Quinoa with Mixed Squash and Mushrooms


  • 1 cup raw quinoa, any color, or a combination, rinsed in a fine sieve
  • 1 vegetable bouillon cube
  • 1 tablespoon olive oil
  • 1 medium onion, chopped
  • 2 cloves garlic, minced
  • 1/4 cup dry white wine, optional
  • 1 pound mixed summer squashes of your choice, cut into bite-sized pieces
  • 6 to 8 ounces portabella mushrooms, crimini, shitake or button mushrooms
  • 1 to 2 small fresh hot chili peppers (or long hots!), seeded and minced, optional
  • 1/4 cup chopped fresh parsley or cilantro or basil, or more, to taste
  • 1/2 teaspoon dried oregano, or 1 tablespoon fresh
  • 1/2 teaspoon ground cumin
  • Salt and freshly ground pepper to taste


Combine the quinoa and bouillon cube with 2 cups water in a medium saucepan and bring to a gentle boil. Lower the heat and simmer gently until the water is absorbed, about 15 minutes. If you’d like a more tender grain, add another 1/2 cup water and cook until absorbed.
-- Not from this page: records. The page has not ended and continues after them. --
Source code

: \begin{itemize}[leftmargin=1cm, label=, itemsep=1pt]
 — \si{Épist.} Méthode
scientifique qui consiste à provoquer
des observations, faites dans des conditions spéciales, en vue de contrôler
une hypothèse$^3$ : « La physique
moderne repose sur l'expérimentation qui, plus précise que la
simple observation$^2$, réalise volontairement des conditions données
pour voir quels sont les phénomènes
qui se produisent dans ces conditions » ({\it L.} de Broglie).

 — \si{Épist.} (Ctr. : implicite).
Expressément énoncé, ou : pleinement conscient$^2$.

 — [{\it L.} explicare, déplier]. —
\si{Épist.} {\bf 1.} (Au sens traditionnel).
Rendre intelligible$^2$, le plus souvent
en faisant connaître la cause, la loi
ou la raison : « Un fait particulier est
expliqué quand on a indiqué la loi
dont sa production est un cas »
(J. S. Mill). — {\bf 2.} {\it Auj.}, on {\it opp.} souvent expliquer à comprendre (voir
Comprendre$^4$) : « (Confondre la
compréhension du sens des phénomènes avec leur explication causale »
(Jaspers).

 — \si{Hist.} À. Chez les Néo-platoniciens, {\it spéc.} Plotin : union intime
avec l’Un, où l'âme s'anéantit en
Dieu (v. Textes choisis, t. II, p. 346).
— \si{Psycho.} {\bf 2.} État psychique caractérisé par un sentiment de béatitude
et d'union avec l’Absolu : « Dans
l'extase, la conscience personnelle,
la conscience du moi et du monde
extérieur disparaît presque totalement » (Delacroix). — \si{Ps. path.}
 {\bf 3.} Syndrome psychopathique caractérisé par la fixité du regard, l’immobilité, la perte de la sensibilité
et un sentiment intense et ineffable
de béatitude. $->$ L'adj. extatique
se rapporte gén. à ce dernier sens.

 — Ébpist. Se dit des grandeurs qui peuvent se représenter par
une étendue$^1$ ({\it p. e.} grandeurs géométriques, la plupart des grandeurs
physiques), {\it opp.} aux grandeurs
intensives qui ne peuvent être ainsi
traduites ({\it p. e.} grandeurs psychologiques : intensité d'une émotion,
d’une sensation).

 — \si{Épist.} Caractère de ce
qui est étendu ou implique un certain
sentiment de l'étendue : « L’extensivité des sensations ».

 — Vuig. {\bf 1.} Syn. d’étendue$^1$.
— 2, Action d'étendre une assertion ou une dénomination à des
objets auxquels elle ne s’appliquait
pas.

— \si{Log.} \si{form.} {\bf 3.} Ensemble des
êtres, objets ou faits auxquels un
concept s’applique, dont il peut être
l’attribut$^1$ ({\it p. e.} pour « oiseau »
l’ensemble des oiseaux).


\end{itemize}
Heat the oil in a skillet or stir-fry pan. Add the onion and garlic and sauté over medium heat until translucent.

Add the wine, squashes, mushrooms, and optional chili peppers, and sauté over medium-high heat until the squashes are touched with golden spots.

Stir in the cooked quinoa, followed by the fresh herbs, oregano, and cumin. Cook over low heat, stirring frequently, for 3 to 5 minutes longer. Serve at once.